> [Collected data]
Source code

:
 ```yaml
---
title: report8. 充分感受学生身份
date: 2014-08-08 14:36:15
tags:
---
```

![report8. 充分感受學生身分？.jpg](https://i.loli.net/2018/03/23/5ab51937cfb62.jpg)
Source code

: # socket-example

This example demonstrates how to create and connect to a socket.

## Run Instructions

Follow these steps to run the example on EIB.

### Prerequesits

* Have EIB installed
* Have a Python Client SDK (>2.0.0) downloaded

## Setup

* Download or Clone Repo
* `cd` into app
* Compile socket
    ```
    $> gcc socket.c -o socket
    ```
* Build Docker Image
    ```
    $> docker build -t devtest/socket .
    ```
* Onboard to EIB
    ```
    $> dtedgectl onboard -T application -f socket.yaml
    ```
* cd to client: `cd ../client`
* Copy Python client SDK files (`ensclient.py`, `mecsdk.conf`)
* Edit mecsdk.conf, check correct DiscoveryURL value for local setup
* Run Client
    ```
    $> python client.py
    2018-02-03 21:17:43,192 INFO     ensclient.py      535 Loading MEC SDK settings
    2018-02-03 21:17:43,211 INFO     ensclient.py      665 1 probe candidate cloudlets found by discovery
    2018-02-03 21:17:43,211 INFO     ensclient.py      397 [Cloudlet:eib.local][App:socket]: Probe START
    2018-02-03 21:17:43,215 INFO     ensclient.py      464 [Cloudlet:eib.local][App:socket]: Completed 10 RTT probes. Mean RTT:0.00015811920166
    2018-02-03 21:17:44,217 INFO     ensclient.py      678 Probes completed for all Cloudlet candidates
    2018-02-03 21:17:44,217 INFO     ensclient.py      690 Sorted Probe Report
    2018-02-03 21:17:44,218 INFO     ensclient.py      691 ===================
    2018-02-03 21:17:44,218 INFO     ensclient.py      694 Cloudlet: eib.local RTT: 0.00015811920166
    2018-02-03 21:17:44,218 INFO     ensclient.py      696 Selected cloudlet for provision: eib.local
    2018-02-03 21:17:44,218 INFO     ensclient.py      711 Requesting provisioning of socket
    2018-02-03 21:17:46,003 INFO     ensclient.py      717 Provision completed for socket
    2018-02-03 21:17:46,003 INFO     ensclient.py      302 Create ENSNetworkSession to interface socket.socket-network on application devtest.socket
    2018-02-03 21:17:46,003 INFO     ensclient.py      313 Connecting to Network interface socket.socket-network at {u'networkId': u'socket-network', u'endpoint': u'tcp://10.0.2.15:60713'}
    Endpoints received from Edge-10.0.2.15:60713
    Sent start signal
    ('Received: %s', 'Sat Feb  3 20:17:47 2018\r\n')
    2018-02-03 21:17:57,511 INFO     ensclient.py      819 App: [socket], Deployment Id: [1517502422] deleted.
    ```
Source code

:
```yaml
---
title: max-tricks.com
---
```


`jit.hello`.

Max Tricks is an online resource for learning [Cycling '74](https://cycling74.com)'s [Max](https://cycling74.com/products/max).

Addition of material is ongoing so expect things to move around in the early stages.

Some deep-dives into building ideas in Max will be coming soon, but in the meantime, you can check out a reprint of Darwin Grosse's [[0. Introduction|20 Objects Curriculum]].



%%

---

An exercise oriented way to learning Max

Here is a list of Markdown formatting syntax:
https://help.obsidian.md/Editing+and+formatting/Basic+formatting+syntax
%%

> [Exercise instructions] Every entry above must be reproduced exactly.

> [Solved exercise]
Source code

:
 ```yaml
---
title: report8. 充分感受学生身份
date: 2014-08-08 14:36:15
tags:
---
```

![report8. 充分感受學生身分？.jpg](https://i.loli.net/2018/03/23/5ab51937cfb62.jpg)
Source code

: # socket-example

This example demonstrates how to create and connect to a socket.

## Run Instructions

Follow these steps to run the example on EIB.

### Prerequesits

* Have EIB installed
* Have a Python Client SDK (>2.0.0) downloaded

## Setup

* Download or Clone Repo
* `cd` into app
* Compile socket
    ```
    $> gcc socket.c -o socket
    ```
* Build Docker Image
    ```
    $> docker build -t devtest/socket .
    ```
* Onboard to EIB
    ```
    $> dtedgectl onboard -T application -f socket.yaml
    ```
* cd to client: `cd ../client`
* Copy Python client SDK files (`ensclient.py`, `mecsdk.conf`)
* Edit mecsdk.conf, check correct DiscoveryURL value for local setup
* Run Client
    ```
    $> python client.py
    2018-02-03 21:17:43,192 INFO     ensclient.py      535 Loading MEC SDK settings
    2018-02-03 21:17:43,211 INFO     ensclient.py      665 1 probe candidate cloudlets found by discovery
    2018-02-03 21:17:43,211 INFO     ensclient.py      397 [Cloudlet:eib.local][App:socket]: Probe START
    2018-02-03 21:17:43,215 INFO     ensclient.py      464 [Cloudlet:eib.local][App:socket]: Completed 10 RTT probes. Mean RTT:0.00015811920166
    2018-02-03 21:17:44,217 INFO     ensclient.py      678 Probes completed for all Cloudlet candidates
    2018-02-03 21:17:44,217 INFO     ensclient.py      690 Sorted Probe Report
    2018-02-03 21:17:44,218 INFO     ensclient.py      691 ===================
    2018-02-03 21:17:44,218 INFO     ensclient.py      694 Cloudlet: eib.local RTT: 0.00015811920166
    2018-02-03 21:17:44,218 INFO     ensclient.py      696 Selected cloudlet for provision: eib.local
    2018-02-03 21:17:44,218 INFO     ensclient.py      711 Requesting provisioning of socket
    2018-02-03 21:17:46,003 INFO     ensclient.py      717 Provision completed for socket
    2018-02-03 21:17:46,003 INFO     ensclient.py      302 Create ENSNetworkSession to interface socket.socket-network on application devtest.socket
    2018-02-03 21:17:46,003 INFO     ensclient.py      313 Connecting to Network interface socket.socket-network at {u'networkId': u'socket-network', u'endpoint': u'tcp://10.0.2.15:60713'}
    Endpoints received from Edge-10.0.2.15:60713
    Sent start signal
    ('Received: %s', 'Sat Feb  3 20:17:47 2018\r\n')
    2018-02-03 21:17:57,511 INFO     ensclient.py      819 App: [socket], Deployment Id: [1517502422] deleted.
    ```
Source code

:
```yaml
---
title: max-tricks.com
---
```


`jit.hello`.

Max Tricks is an online resource for learning [Cycling '74](https://cycling74.com)'s [Max](https://cycling74.com/products/max).

Addition of material is ongoing so expect things to move around in the early stages.

Some deep-dives into building ideas in Max will be coming soon, but in the meantime, you can check out a reprint of Darwin Grosse's [[0. Introduction|20 Objects Curriculum]].



%%

---

An exercise oriented way to learning Max

Here is a list of Markdown formatting syntax:
https://help.obsidian.md/Editing+and+formatting/Basic+formatting+syntax
%%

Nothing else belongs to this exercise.